(EXERCISE OBJECTIVE)
The records below must be transcribed exactly, with each picture left out.

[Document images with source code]
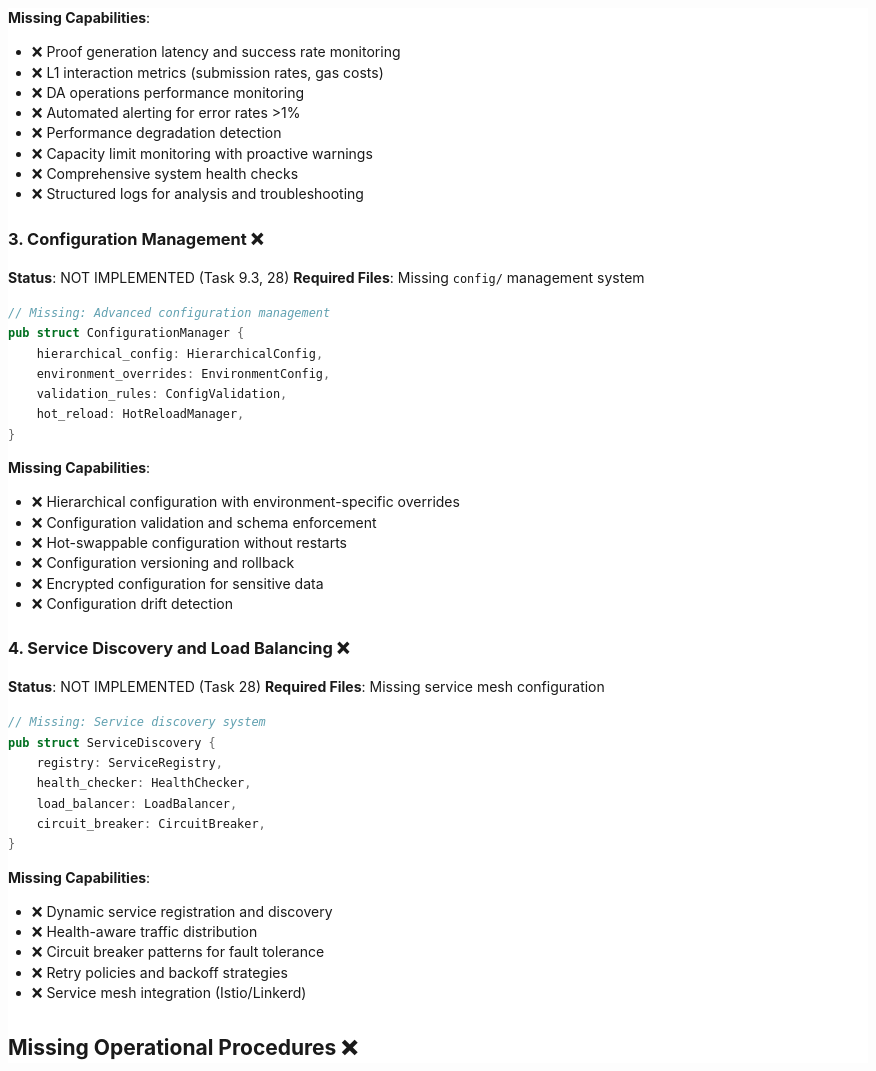 **Missing Capabilities**:
- ❌ Proof generation latency and success rate monitoring
- ❌ L1 interaction metrics (submission rates, gas costs)
- ❌ DA operations performance monitoring
- ❌ Automated alerting for error rates >1%
- ❌ Performance degradation detection
- ❌ Capacity limit monitoring with proactive warnings
- ❌ Comprehensive system health checks
- ❌ Structured logs for analysis and troubleshooting

### 3. Configuration Management ❌
**Status**: NOT IMPLEMENTED (Task 9.3, 28)
**Required Files**: Missing `config/` management system

```rust
// Missing: Advanced configuration management
pub struct ConfigurationManager {
    hierarchical_config: HierarchicalConfig,
    environment_overrides: EnvironmentConfig,
    validation_rules: ConfigValidation,
    hot_reload: HotReloadManager,
}
```

**Missing Capabilities**:
- ❌ Hierarchical configuration with environment-specific overrides
- ❌ Configuration validation and schema enforcement
- ❌ Hot-swappable configuration without restarts
- ❌ Configuration versioning and rollback
- ❌ Encrypted configuration for sensitive data
- ❌ Configuration drift detection

### 4. Service Discovery and Load Balancing ❌
**Status**: NOT IMPLEMENTED (Task 28)
**Required Files**: Missing service mesh configuration

```rust
// Missing: Service discovery system
pub struct ServiceDiscovery {
    registry: ServiceRegistry,
    health_checker: HealthChecker,
    load_balancer: LoadBalancer,
    circuit_breaker: CircuitBreaker,
}
```

**Missing Capabilities**:
- ❌ Dynamic service registration and discovery
- ❌ Health-aware traffic distribution
- ❌ Circuit breaker patterns for fault tolerance
- ❌ Retry policies and backoff strategies
- ❌ Service mesh integration (Istio/Linkerd)

## Missing Operational Procedures ❌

(SOLVED EXERCISE)
 **Missing Capabilities**:
- ❌ Proof generation latency and success rate monitoring
- ❌ L1 interaction metrics (submission rates, gas costs)
- ❌ DA operations performance monitoring
- ❌ Automated alerting for error rates >1%
- ❌ Performance degradation detection
- ❌ Capacity limit monitoring with proactive warnings
- ❌ Comprehensive system health checks
- ❌ Structured logs for analysis and troubleshooting

### 3. Configuration Management ❌
**Status**: NOT IMPLEMENTED (Task 9.3, 28)
**Required Files**: Missing `config/` management system

```rust
// Missing: Advanced configuration management
pub struct ConfigurationManager {
    hierarchical_config: HierarchicalConfig,
    environment_overrides: EnvironmentConfig,
    validation_rules: ConfigValidation,
    hot_reload: HotReloadManager,
}
```

**Missing Capabilities**:
- ❌ Hierarchical configuration with environment-specific overrides
- ❌ Configuration validation and schema enforcement
- ❌ Hot-swappable configuration without restarts
- ❌ Configuration versioning and rollback
- ❌ Encrypted configuration for sensitive data
- ❌ Configuration drift detection

### 4. Service Discovery and Load Balancing ❌
**Status**: NOT IMPLEMENTED (Task 28)
**Required Files**: Missing service mesh configuration

```rust
// Missing: Service discovery system
pub struct ServiceDiscovery {
    registry: ServiceRegistry,
    health_checker: HealthChecker,
    load_balancer: LoadBalancer,
    circuit_breaker: CircuitBreaker,
}
```

**Missing Capabilities**:
- ❌ Dynamic service registration and discovery
- ❌ Health-aware traffic distribution
- ❌ Circuit breaker patterns for fault tolerance
- ❌ Retry policies and backoff strategies
- ❌ Service mesh integration (Istio/Linkerd)

## Missing Operational Procedures ❌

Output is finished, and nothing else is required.